§ **Task brief**
Copy out each line of the data that holds the string "client".

-- Records to process follows --

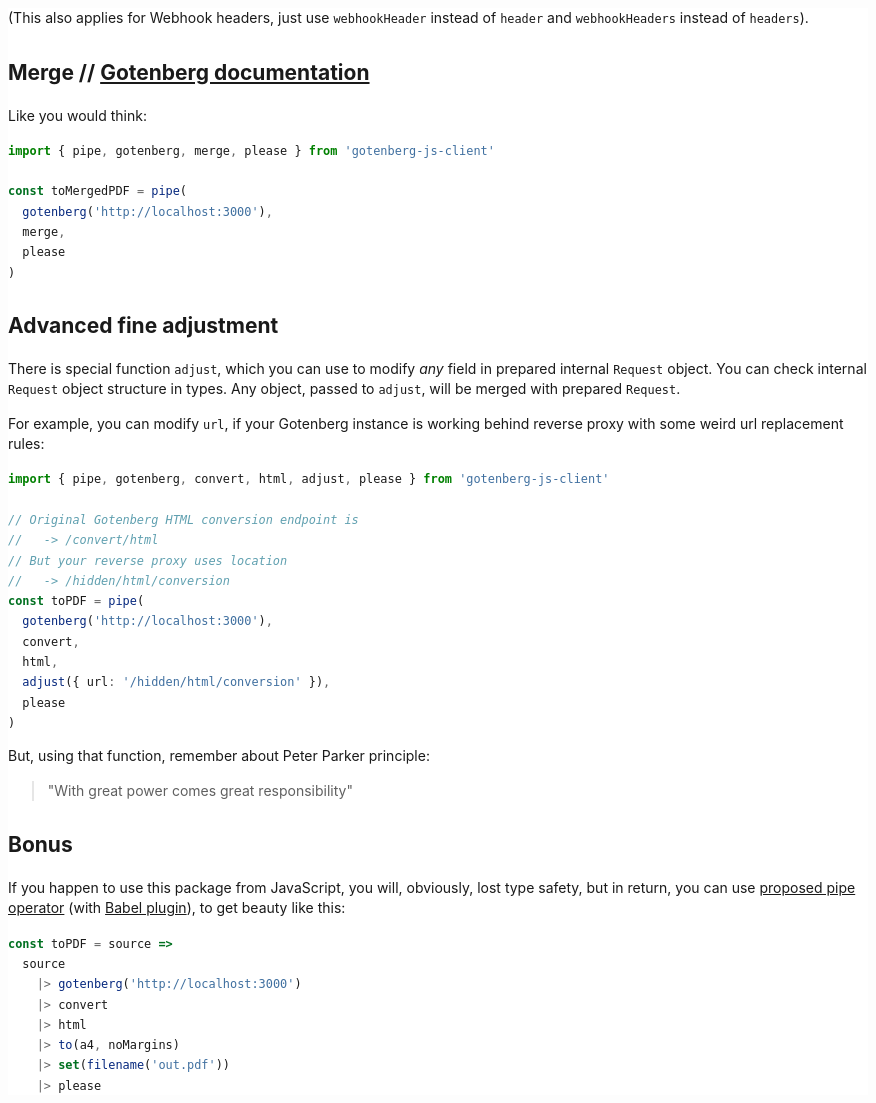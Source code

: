(This also applies for Webhook headers, just use `webhookHeader` instead of `header` and `webhookHeaders` instead of `headers`).

## Merge // [Gotenberg documentation](https://thecodingmachine.github.io/gotenberg/#merge)

Like you would think:

```typescript
import { pipe, gotenberg, merge, please } from 'gotenberg-js-client'

const toMergedPDF = pipe(
  gotenberg('http://localhost:3000'),
  merge,
  please
)
```

## Advanced fine adjustment

There is special function `adjust`, which you can use to modify _any_ field in prepared internal `Request` object. You can check internal `Request` object structure in types. Any object, passed to `adjust`, will be merged with prepared `Request`.

For example, you can modify `url`, if your Gotenberg instance is working behind reverse proxy with some weird url replacement rules:

```typescript
import { pipe, gotenberg, convert, html, adjust, please } from 'gotenberg-js-client'

// Original Gotenberg HTML conversion endpoint is
//   -> /convert/html
// But your reverse proxy uses location
//   -> /hidden/html/conversion
const toPDF = pipe(
  gotenberg('http://localhost:3000'),
  convert,
  html,
  adjust({ url: '/hidden/html/conversion' }),
  please
)
```

But, using that function, remember about Peter Parker principle:
> "With great power comes great responsibility"

## Bonus

If you happen to use this package from JavaScript, you will, obviously, lost type safety, but in return, you can use [proposed pipe operator](https://github.com/tc39/proposal-pipeline-operator) (with [Babel plugin](https://babeljs.io/docs/en/babel-plugin-proposal-pipeline-operator)), to get beauty like this:

```javascript
const toPDF = source =>
  source
    |> gotenberg('http://localhost:3000')
    |> convert
    |> html
    |> to(a4, noMargins)
    |> set(filename('out.pdf'))
    |> please
```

-- Records to process concluded --

§ **The answer**
import { pipe, gotenberg, merge, please } from 'gotenberg-js-client'
import { pipe, gotenberg, convert, html, adjust, please } from 'gotenberg-js-client'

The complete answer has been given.